Friday, July 03, 2009
Karl Malden Dies, 97 Years Old
Karl Malden died at the age of 97. LA Times:
Karl Malden, a versatile Oscar-winning actor who built a six-decade Hollywood career playing heroes and heavies -- and, often, relatable ordinary men -- yet who was certain he was best known as a commercial pitchman for American Express, has died. He was 97.
Malden died Wednesday of natural causes at his Brentwood home, said Mila Doerner, a daughter.
He received his Academy Award for playing Mitch in the 1951 film “A Streetcar Named Desire,” a role he originated on Broadway.

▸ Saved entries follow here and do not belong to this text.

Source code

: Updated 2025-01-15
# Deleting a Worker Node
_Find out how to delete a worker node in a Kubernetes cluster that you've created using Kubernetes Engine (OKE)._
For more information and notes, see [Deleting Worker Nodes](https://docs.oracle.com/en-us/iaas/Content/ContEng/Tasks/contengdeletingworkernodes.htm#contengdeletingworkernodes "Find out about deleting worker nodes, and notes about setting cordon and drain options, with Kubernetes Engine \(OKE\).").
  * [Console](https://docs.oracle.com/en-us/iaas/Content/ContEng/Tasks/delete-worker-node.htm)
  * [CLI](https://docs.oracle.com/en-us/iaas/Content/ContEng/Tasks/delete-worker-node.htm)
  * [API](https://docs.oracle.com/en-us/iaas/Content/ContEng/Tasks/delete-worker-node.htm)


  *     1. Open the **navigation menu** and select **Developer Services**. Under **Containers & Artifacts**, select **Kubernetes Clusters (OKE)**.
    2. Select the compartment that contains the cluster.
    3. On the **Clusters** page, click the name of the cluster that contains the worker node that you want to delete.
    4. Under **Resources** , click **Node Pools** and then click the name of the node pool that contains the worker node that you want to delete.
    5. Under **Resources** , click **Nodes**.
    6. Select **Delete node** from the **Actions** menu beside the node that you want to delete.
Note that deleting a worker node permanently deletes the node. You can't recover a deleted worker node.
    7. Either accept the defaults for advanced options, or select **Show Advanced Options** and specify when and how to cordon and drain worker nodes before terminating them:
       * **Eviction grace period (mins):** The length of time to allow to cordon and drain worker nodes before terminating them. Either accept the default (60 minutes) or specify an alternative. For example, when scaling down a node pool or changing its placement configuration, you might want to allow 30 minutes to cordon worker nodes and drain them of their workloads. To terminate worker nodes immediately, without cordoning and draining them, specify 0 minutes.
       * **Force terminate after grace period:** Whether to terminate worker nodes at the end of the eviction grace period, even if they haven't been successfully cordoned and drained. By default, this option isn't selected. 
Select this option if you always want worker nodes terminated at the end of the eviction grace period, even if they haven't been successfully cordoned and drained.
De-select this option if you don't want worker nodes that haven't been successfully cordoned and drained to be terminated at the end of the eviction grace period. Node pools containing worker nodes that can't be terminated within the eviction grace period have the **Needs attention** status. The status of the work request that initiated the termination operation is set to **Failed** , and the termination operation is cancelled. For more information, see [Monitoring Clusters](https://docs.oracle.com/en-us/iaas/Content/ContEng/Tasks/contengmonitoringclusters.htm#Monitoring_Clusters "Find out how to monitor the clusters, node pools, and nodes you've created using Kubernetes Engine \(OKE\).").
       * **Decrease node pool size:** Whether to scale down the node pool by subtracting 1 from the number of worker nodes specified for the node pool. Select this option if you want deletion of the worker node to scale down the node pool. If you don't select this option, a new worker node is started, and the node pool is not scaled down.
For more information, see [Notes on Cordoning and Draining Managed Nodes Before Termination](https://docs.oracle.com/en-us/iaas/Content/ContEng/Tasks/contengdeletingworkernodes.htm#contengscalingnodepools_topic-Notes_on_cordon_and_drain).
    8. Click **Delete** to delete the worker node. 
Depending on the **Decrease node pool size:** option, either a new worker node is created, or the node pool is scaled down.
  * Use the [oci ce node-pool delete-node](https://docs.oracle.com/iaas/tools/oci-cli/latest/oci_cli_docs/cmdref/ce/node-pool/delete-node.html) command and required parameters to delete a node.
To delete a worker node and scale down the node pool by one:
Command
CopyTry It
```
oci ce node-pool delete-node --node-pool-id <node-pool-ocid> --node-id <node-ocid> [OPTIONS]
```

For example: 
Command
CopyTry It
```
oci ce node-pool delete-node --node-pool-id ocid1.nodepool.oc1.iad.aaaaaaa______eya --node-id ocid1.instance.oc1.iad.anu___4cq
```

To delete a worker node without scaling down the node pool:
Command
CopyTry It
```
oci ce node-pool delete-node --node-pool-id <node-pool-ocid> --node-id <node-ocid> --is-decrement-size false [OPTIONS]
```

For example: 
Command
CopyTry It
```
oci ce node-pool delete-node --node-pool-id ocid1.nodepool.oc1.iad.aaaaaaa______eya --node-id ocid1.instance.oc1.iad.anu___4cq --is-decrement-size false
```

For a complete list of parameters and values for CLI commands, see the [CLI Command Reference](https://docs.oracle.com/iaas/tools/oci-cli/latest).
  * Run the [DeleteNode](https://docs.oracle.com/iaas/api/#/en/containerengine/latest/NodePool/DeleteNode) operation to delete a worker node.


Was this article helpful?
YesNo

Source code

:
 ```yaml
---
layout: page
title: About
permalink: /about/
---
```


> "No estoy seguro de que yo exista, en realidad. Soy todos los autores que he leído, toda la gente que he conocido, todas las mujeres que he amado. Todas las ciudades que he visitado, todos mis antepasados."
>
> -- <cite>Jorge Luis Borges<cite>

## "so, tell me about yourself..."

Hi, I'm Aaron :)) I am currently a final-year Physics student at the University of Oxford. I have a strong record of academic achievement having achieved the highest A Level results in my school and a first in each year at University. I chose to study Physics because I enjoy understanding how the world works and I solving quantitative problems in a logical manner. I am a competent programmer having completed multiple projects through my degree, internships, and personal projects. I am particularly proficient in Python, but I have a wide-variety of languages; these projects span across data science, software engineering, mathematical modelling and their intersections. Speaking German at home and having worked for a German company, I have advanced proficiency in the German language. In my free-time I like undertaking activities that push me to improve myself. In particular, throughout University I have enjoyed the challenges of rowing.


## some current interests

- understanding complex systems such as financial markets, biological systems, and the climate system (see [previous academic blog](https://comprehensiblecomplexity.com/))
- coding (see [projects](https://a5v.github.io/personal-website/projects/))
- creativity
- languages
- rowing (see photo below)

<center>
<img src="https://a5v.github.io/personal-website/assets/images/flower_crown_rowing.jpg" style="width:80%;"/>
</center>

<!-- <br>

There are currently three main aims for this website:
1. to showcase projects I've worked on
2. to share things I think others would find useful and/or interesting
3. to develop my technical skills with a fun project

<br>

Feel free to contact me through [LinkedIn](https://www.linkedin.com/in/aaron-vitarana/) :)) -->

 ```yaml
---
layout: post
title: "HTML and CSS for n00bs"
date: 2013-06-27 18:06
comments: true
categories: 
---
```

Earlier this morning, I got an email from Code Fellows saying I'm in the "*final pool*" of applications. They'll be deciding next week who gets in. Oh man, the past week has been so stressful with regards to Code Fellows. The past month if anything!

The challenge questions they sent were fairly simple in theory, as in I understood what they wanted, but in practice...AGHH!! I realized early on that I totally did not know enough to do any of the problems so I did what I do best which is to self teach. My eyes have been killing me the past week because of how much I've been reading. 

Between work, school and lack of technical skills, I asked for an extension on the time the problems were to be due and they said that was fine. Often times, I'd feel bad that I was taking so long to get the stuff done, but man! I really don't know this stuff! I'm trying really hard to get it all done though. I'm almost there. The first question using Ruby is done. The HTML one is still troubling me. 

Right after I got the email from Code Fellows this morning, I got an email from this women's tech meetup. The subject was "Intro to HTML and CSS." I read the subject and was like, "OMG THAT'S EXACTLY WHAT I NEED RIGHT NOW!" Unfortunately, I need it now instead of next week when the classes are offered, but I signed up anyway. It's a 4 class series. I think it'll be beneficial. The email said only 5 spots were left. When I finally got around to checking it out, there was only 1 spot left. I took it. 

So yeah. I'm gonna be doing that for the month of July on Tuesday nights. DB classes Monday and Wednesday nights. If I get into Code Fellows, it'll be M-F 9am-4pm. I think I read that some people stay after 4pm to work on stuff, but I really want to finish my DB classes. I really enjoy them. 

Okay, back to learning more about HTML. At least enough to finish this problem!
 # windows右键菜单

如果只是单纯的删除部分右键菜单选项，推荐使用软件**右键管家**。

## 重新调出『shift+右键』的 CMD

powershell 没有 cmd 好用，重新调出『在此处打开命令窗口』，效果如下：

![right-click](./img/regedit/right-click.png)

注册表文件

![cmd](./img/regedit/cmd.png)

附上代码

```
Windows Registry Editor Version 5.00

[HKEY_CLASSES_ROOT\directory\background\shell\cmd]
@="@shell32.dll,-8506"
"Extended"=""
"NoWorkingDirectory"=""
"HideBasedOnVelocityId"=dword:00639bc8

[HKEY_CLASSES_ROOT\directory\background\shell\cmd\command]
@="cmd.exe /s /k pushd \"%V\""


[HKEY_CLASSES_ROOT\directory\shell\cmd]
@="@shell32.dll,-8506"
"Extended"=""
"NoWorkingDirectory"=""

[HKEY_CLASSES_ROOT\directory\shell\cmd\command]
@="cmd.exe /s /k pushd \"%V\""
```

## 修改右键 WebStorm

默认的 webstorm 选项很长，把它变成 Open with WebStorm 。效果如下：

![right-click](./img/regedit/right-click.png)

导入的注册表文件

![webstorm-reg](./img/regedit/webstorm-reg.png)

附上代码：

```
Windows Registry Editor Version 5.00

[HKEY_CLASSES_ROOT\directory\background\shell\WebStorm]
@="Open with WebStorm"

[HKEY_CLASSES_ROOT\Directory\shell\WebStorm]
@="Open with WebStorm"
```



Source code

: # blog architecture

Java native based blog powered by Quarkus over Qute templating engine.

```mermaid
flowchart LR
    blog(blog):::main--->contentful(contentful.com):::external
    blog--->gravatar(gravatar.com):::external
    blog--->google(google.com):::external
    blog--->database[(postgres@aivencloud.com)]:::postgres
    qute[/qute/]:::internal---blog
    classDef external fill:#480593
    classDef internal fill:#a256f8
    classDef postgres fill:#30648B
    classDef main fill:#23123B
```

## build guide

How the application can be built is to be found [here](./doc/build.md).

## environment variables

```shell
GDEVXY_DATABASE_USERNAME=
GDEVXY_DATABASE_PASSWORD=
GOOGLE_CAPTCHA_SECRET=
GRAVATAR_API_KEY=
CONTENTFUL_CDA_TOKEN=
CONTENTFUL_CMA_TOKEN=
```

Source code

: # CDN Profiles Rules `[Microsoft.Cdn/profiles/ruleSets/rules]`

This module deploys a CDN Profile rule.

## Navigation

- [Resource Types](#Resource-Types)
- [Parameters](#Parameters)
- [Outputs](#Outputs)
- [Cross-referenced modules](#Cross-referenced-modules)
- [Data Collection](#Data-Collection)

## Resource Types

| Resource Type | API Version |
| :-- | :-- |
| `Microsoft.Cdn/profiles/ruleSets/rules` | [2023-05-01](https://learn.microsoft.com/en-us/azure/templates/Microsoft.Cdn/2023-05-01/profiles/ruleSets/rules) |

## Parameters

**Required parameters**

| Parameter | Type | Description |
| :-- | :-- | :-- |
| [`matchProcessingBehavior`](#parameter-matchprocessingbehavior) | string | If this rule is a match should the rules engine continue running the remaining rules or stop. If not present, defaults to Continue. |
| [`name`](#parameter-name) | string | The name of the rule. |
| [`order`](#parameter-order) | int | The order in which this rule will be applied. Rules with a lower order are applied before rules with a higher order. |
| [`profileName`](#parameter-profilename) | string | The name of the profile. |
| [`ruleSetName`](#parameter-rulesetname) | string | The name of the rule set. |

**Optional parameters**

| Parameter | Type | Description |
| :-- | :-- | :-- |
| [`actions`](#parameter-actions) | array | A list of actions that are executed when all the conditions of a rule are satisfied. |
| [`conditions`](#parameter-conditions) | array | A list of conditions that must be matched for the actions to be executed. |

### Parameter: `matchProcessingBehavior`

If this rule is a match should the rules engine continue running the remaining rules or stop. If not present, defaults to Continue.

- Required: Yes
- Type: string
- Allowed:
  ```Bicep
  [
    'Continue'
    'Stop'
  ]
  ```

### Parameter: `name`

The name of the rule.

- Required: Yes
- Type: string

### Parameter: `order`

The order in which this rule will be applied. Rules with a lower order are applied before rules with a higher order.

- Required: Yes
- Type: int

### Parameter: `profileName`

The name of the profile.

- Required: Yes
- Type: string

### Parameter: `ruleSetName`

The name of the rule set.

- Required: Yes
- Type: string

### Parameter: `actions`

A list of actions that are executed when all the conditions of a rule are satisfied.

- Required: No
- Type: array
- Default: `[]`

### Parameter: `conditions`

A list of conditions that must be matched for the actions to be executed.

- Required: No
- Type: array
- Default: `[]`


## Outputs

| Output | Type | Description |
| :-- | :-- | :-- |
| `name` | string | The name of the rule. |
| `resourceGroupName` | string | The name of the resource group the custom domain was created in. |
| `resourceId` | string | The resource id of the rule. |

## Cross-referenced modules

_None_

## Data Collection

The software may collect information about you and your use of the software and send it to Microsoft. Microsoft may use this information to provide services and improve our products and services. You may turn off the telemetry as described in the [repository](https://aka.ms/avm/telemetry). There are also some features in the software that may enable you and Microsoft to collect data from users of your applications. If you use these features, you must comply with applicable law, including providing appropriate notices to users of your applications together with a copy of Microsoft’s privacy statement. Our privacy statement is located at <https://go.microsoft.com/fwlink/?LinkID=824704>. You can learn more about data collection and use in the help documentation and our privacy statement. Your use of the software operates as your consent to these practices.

Two decades later, he starred in the 1970s TV series "The Streets of San Francisco" with Michael Douglas, then in his late 20s.
For more than 20 years, Malden was the spokesman for American Express travelers checks who turned "Don't leave home without them" into a national catchphrase in a series of commercials that debuted in 1973.
"I never thought I was salable," Malden recalled in a 2004 interview. "I learned in my second year of drama school that I was not a leading man -- I was a character actor. So I thought, I'd better be the best character actor around."
Eva Marie Saint, who worked with him in 1954's "On the Waterfront" and became a good friend, called Malden "a consummate actor."
[She said he] "never changed, he always became the character. If you watch his work, he never falls, there's never a false move."
Rest in Peace.
Yeah, he was an Actor's Actor. All profession, no tantrums.
I saw "Streetcar" and "On The Waterfront" for film class in college. Both just blew me away, and I recognized Malden as one of the great character actors ever.